Well, by the time I asked, we were past her fav spot – perhaps on the way back…
On our trip home, we watch a ribbon of red along the horizon. The wind was gusty, whipping up the waves of dark blue and purple. The snow and sleet came in along with the wind, little squalls terrorizing us with thoughts of winter coming back – it is supposed to be spring isn’t it? Through Old Mill Bay, Batchawana and Pancake, that ribbon tempted a picture, but it really wasn’t much of anything to photograph. Even Alona Bay wasn’t as spectacular as I had hoped.

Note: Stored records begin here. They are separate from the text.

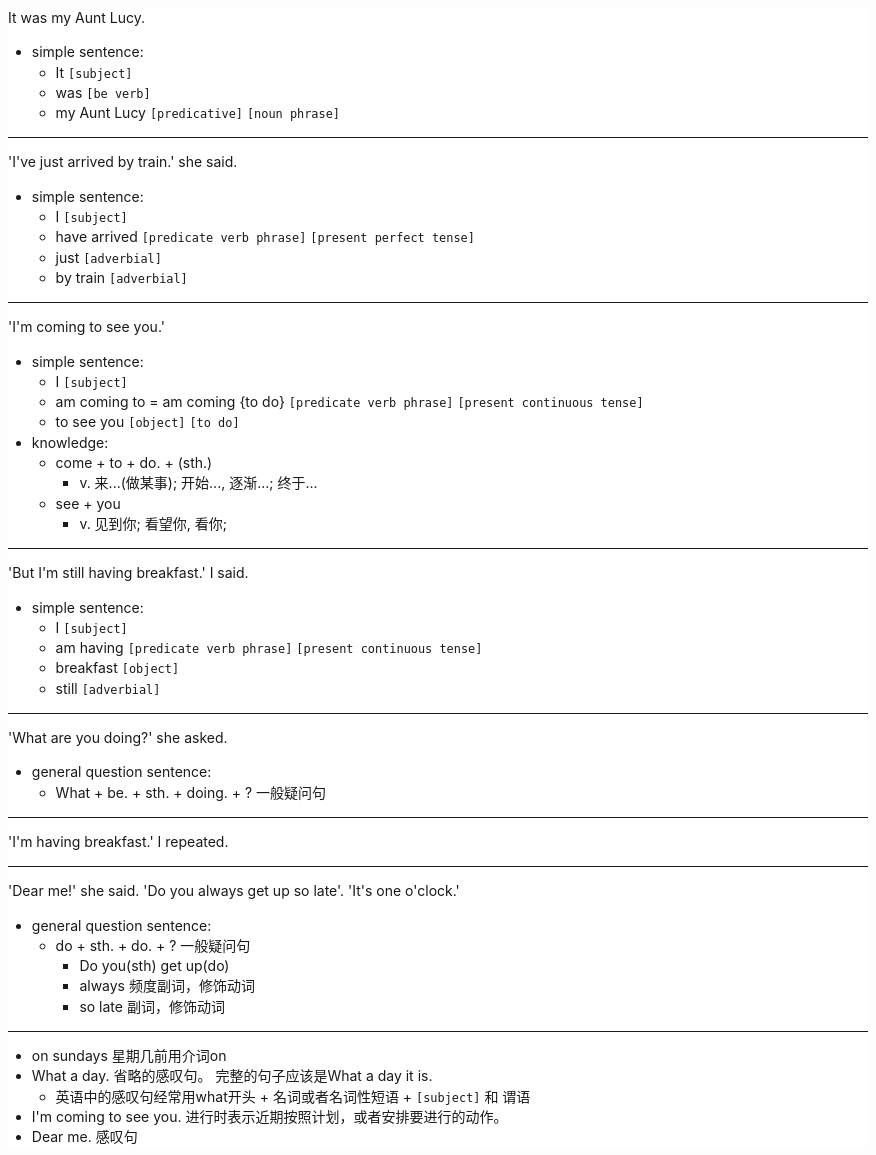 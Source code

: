 
It was my Aunt Lucy.
- simple sentence:
    - It `[subject]`
    - was `[be verb]`
    - my Aunt Lucy `[predicative]` `[noun phrase]`
  
---

'I've just arrived by train.' she said. 
- simple sentence:
    - I `[subject]`
    - have arrived `[predicate verb phrase]` `[present perfect tense]`
    - just `[adverbial]`
    - by train `[adverbial]`
  
---

'I'm coming to see you.'
- simple sentence:
    - I `[subject]`
    - am coming to = am coming {to do} `[predicate verb phrase]` `[present continuous tense]`
    - to see you `[object]` `[to do]`
- knowledge:
    - come + to + do. + (sth.)
        - v. 来...(做某事); 开始..., 逐渐...; 终于...
    - see + you
        - v. 见到你; 看望你, 看你; 
---

'But I'm still having breakfast.' I said.
- simple sentence:
  - I `[subject]`
  - am having `[predicate verb phrase]` `[present continuous tense]`
  - breakfast `[object]`
  - still `[adverbial]`
  
---

'What are you doing?' she asked. 
- general question sentence:
  - What + be. + sth. + doing. + ? 一般疑问句
  
---

'I'm having breakfast.' I repeated. 
  
---

'Dear me!' she said. 'Do you always get up so late'. 'It's one o'clock.'
- general question sentence:
    - do + sth. + do. + ? 一般疑问句
        - Do you(sth) get up(do)
        - always 频度副词，修饰动词
        - so late 副词，修饰动词
  
---

- on sundays 星期几前用介词on
- What a day. 省略的感叹句。 完整的句子应该是What a day it is.
    - 英语中的感叹句经常用what开头 + 名词或者名词性短语 + `[subject]` 和 谓语
- I'm coming to see you.  进行时表示近期按照计划，或者安排要进行的动作。
- Dear me. 感叹句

Finally, my co-pilot said, “slow down, I think this is it. Just before the guardrails.” Slowing down, I pulled it. Sure enough this was the spot. I pulled the bug up to the grassy spot overlooking the lake and took my first photo. Well, okay… but not great.

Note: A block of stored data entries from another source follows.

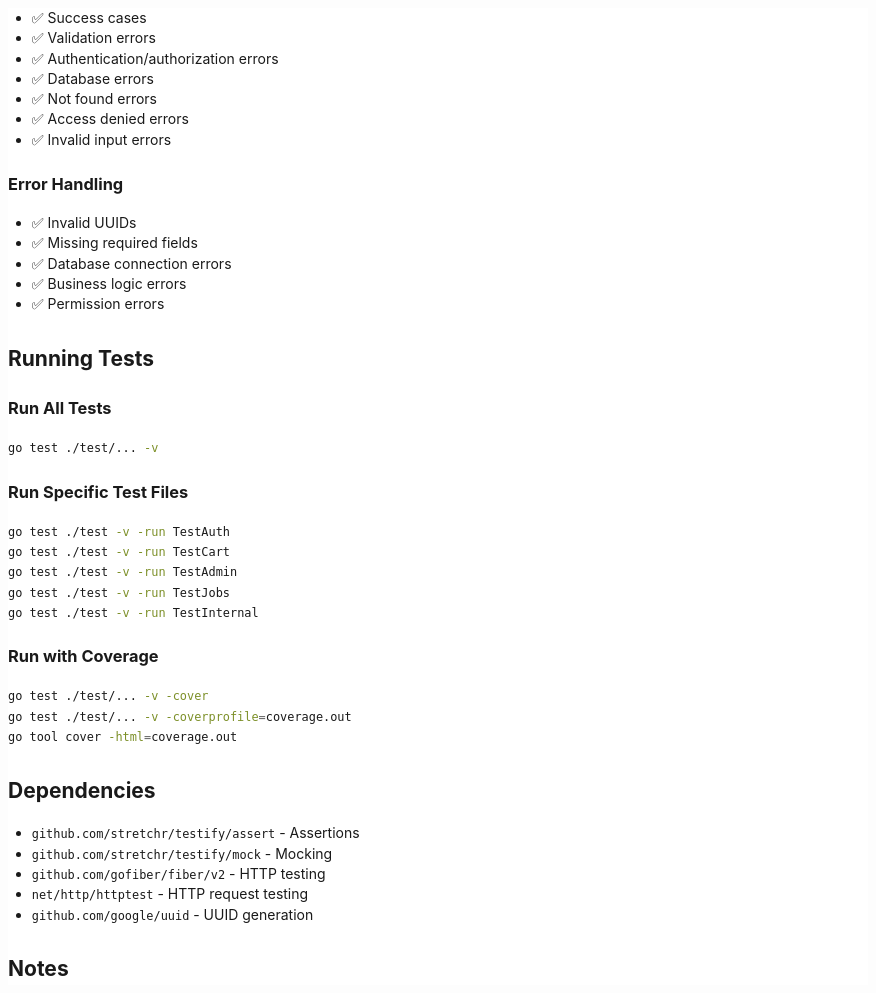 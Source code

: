 - ✅ Success cases
- ✅ Validation errors
- ✅ Authentication/authorization errors
- ✅ Database errors
- ✅ Not found errors
- ✅ Access denied errors
- ✅ Invalid input errors

### Error Handling

- ✅ Invalid UUIDs
- ✅ Missing required fields
- ✅ Database connection errors
- ✅ Business logic errors
- ✅ Permission errors

## Running Tests

### Run All Tests

```bash
go test ./test/... -v
```

### Run Specific Test Files

```bash
go test ./test -v -run TestAuth
go test ./test -v -run TestCart
go test ./test -v -run TestAdmin
go test ./test -v -run TestJobs
go test ./test -v -run TestInternal
```

### Run with Coverage

```bash
go test ./test/... -v -cover
go test ./test/... -v -coverprofile=coverage.out
go tool cover -html=coverage.out
```

## Dependencies

- `github.com/stretchr/testify/assert` - Assertions
- `github.com/stretchr/testify/mock` - Mocking
- `github.com/gofiber/fiber/v2` - HTTP testing
- `net/http/httptest` - HTTP request testing
- `github.com/google/uuid` - UUID generation

## Notes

The drama of the waves would have been better crashing on the rocks. It was still very pretty though, and as we watched for a few minutes, I realized that along that red ribbon a small spot was getting brighter and brighter. The sun hadn’t set yet, but was just behind the clouds, peeking through the ribbon of clear sky. Backing up we went along the road to the other side of the cove.
The sun was just setting, and the light beamed through this little gap in the rocks, framed by trees. The waves were crashing though and creating a small tidal pool. I think that the water would be way too cold to walk in right now though.
The sun kept setting, approaching the ribbon of clear sky at the horizon. Lighting the clouds from beneath. It became a challenge to time the waves with the camera shutter.
My exposure was good, but it was difficult to capture the waves without blurring. In this shot the spray caught the red of the setting sun.
The sun also flared, refracting in the lens creating a starburst that was unintentional but simply beautiful. It’s all in the angle, the timing… and the subject, that is key!
P.S.: These photos have been submitted to Jordan Van de Vorst Facebook event page. Jordan Van De Vorst, 34, his wife Chandra, 33 and two children Kamryn 5, and Miguire, 2, died in early January in a two vehicle accident near Saskatoon. One of his last photographic ideas was to have as many people take a photo of the sunset as possible across Canada and then set them up chronologically and geographically east to west. Andrea Lawrence set up a Facebook event: She asked that people take photographs of sunset “AT EXACTLY 8:39 pm, in the Regina area, on May 14-16,and post them all to this page.” The idea has spread and there are very many beautiful pictures to see, not only of Canada which was Jordan’s idea – but of the world.